Dr. Crichton chooses an easy target as "bad
guys" in his fiction: the
oft-maligned patent examiners that he holds responsible for gene
patenting. If there are culprits, of
course, it would be the U.S. Supreme Court who in the Diamond v. Chakrabarty
decision opened the doors for patenting genes and a host of other things that
have been important components of the biotech industry. Dr. Crichton would have you believe that the
"good guys" are those commercial interests in the rest of the world
who provide genetic testing using patented DNA more cheaply than in the
U.S. What Dr. Crichton doesn't say is
that these "free-riders" on American innovation only exist due to
their governments' tardiness in protecting biotechnology inventions. Dr. Crichton characterizes as a
"disaster" the decision to permit gene patents in the U.S. The real disaster has been in the rest of the
world, particularly Europe, where they are paying the price today of their
political decisions that frustrated patent protection for biotechnology. As recently reported in The Washington Post, European pharmaceutical companies have suffered both economically and
in their drug product pipeline: where a generation ago the Europeans
predominated, now it is American inventions and American companies that lead
the world. Much of this advantage stems
directly from patent protection available for the biotechnology industry.

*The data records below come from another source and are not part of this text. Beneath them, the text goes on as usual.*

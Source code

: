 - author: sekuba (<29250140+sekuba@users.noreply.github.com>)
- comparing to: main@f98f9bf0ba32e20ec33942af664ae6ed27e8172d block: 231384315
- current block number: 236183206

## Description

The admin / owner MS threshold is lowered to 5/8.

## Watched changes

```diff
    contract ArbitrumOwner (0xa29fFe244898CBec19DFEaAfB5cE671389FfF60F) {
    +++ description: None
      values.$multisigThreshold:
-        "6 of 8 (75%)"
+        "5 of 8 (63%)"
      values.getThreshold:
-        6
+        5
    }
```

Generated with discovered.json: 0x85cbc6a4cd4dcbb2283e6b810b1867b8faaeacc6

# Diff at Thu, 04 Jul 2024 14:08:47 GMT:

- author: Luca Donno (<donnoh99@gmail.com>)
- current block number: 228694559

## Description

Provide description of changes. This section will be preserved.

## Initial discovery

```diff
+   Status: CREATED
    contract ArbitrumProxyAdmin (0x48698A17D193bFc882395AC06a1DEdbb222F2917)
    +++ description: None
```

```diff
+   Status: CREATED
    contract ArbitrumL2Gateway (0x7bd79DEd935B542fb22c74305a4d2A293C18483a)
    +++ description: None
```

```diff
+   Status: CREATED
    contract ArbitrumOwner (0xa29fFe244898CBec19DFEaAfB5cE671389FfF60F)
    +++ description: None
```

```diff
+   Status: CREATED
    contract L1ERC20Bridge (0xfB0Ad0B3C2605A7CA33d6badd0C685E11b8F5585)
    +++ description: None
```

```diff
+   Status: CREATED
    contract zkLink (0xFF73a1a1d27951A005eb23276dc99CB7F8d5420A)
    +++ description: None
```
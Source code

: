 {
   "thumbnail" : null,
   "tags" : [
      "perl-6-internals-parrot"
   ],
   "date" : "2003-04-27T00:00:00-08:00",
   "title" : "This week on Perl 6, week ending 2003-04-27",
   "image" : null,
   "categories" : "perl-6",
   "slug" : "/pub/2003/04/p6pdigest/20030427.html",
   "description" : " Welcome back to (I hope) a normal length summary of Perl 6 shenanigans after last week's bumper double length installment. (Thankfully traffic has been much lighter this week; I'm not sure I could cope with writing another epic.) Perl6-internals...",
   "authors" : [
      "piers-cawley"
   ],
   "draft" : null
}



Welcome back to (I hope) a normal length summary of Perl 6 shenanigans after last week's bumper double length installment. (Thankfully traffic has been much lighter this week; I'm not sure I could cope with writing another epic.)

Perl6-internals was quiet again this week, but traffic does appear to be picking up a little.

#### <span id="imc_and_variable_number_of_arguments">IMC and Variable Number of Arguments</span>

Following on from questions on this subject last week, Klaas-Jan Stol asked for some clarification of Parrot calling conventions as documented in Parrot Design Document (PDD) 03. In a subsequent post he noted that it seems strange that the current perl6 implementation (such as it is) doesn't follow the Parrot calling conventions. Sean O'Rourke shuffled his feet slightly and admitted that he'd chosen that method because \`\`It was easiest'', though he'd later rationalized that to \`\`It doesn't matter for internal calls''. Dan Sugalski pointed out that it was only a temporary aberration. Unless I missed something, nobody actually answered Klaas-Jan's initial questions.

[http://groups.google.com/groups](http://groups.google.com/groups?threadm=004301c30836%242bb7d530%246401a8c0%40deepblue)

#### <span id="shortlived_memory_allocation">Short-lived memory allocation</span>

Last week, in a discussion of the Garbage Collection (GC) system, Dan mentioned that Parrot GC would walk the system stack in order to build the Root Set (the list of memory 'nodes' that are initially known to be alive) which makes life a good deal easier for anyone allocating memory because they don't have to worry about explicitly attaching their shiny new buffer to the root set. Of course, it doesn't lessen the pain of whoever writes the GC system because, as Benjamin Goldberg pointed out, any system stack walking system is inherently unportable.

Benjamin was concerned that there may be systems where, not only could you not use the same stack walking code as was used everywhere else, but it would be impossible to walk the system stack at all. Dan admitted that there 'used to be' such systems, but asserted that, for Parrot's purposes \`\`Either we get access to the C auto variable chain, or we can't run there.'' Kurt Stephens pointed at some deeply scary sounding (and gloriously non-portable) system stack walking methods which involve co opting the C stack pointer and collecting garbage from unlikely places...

There are a host of other pertinent facts omitted from
the piece. Examples include: that the
patent right is limited (to 20 years from the initial filing date), so that the
invention becomes freely available to the public for eternity once the patent
expires (the robust generic drug industry depends on this fact). That DNA is both a patented chemical compound
(that can be infringed) and genetic information, which information is freely
available upon publication. That no one
"owns" a disease nor has inhibited research on a disease. That DNA patenting has not encumbered
research; indeed, despite fears (voiced, famously, by Rebecca Eisenberg) that patenting
DNA would lead to a "tragedy of the anticommons," research shows that
gene patents have not impeded DNA research in academia. See "The 'Anti-Commons' Aren't So Tragic, After All."

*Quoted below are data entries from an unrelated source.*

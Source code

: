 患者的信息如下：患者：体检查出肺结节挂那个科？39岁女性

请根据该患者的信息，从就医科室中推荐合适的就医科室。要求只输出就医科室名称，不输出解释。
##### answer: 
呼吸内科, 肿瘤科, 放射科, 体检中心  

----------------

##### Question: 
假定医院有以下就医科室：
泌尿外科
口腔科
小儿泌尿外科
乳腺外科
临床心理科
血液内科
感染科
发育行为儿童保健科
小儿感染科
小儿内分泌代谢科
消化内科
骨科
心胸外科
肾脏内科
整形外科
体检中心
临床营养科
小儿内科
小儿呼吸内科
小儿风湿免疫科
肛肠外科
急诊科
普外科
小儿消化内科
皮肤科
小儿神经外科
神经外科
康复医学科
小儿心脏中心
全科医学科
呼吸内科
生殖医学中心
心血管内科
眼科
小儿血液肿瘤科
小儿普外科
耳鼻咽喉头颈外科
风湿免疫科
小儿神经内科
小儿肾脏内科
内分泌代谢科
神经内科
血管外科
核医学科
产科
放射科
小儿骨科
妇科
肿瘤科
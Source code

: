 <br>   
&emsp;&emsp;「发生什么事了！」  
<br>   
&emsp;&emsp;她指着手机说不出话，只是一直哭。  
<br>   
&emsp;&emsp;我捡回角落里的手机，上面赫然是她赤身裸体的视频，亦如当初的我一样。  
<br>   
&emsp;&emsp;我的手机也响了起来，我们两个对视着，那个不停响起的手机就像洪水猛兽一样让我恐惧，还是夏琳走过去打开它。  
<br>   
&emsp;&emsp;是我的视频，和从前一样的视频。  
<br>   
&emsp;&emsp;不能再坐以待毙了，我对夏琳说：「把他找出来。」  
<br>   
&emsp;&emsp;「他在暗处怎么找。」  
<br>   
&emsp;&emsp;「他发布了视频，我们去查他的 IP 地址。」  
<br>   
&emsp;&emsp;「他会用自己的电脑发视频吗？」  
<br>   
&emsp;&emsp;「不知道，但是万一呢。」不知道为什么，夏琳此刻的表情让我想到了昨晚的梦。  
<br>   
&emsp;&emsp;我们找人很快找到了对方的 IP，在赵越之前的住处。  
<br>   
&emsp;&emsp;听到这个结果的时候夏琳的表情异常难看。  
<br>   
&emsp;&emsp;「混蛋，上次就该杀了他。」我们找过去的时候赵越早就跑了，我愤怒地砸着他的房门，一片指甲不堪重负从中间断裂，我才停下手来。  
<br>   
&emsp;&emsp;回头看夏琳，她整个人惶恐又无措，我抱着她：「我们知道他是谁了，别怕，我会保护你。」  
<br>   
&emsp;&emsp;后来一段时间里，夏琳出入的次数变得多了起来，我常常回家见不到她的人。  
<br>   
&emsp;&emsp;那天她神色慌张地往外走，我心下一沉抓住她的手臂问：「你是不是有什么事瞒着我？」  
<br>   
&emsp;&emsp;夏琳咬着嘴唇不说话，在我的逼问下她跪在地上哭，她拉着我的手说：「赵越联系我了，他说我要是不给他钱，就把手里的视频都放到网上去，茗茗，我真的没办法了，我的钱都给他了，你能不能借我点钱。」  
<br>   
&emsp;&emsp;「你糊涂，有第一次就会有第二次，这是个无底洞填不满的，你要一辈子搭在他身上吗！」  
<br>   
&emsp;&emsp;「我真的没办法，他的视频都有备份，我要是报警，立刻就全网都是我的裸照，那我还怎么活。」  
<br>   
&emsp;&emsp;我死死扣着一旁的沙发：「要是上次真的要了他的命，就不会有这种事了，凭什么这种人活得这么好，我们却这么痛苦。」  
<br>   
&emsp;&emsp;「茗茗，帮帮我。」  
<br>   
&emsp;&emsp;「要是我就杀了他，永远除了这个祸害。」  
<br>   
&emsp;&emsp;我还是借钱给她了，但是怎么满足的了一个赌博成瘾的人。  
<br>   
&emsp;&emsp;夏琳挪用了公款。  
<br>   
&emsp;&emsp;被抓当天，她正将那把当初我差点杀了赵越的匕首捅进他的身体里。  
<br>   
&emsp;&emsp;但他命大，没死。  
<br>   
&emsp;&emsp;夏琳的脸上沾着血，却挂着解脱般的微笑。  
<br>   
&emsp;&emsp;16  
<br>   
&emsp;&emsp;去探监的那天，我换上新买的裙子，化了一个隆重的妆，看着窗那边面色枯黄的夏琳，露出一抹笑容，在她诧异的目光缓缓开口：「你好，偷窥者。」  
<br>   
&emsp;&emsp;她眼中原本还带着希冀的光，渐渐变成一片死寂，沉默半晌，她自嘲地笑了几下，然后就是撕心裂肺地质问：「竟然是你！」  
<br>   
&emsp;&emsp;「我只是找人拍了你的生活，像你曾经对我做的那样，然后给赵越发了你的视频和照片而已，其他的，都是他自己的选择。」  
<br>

What patents do is protect inventors from commercial
infringement of their inventions, and permit small companies to obtain the
financial backing necessary to develop the very genetic tests and therapeutic
drugs Dr. Crichton complains about. The
pages of the Times recently provided stark evidence of the economic advantages of
patents in the U.S., in a profile of Xoma Corporation. The Times writer decried the amount of
investment ($700 million) in a company that in 25 years had not developed a
successful commercial product. Paradoxically, this demonstrates the genius and strength of the patent system, since it is only
with this type of investment that companies like Xoma (and a host of more
successful biotechnology companies) have been able to survive. What the piece shows is how difficult and
expensive it is to develop a biotechnology product; no sane investor would
place his bets on such companies without patent protection, and without
investment the industry could not survive.
Dr. Crichton's attack is political, as is the bill introduced
on Friday by Representatives Becerra of California and Weldon of
Florida, which would ban gene patenting (more on that in a later post). This is a mistake, and there is ample
evidence from our recent history that it is a mistake. At least one reason why the U.S. did not
become the country Dr. Crichton described in another of his books, Rising
Sun - an aging, rust-bucket, economic
wreck that could not compete with the facile new democracies of Europe and
Asia - is that America was quick to
protect its innovators and innovative industries like telecommunications,
computers and biotechnology. Thirty
years ago, everyone had a Sony Walkman, today it's an iPod. And thirty years ago Europeans were producing
most new drugs; today, it is America. Whether the political motivations are "Green" or religious or
merely careerism (by either novelists or academics), the mistake would be to
ignore the lessons of history. We
shouldn't be killing the golden goose of American innovation.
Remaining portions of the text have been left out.